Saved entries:
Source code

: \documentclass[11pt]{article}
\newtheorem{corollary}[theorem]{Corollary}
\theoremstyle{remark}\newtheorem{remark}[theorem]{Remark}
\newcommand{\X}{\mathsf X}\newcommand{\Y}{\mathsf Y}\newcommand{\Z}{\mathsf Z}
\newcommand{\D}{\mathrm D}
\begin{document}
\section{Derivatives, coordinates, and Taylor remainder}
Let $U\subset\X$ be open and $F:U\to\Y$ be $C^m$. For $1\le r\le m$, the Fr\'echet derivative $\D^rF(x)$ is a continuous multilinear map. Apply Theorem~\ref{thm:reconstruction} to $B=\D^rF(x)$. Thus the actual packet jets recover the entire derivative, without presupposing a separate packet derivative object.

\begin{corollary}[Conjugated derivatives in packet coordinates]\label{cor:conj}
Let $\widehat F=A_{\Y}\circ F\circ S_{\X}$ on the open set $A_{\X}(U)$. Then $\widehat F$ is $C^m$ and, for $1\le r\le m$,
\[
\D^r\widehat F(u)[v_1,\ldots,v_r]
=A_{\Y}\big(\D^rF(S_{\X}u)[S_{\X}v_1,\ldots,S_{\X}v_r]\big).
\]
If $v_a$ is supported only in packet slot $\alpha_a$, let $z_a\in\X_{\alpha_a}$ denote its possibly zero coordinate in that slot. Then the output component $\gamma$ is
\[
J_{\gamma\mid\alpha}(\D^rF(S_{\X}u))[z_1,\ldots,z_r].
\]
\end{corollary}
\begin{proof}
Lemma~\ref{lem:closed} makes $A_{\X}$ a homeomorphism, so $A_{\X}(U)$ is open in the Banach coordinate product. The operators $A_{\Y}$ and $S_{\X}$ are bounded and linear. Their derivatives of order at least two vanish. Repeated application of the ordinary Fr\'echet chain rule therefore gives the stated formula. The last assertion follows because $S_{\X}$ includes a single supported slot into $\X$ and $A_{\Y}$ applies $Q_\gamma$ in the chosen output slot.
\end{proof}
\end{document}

**Task item**
Using the records above, report each line with the string "corollary".

**Completed exercise**
\newtheorem{corollary}[theorem]{Corollary}
\begin{corollary}[Conjugated derivatives in packet coordinates]\label{cor:conj}
\end{corollary}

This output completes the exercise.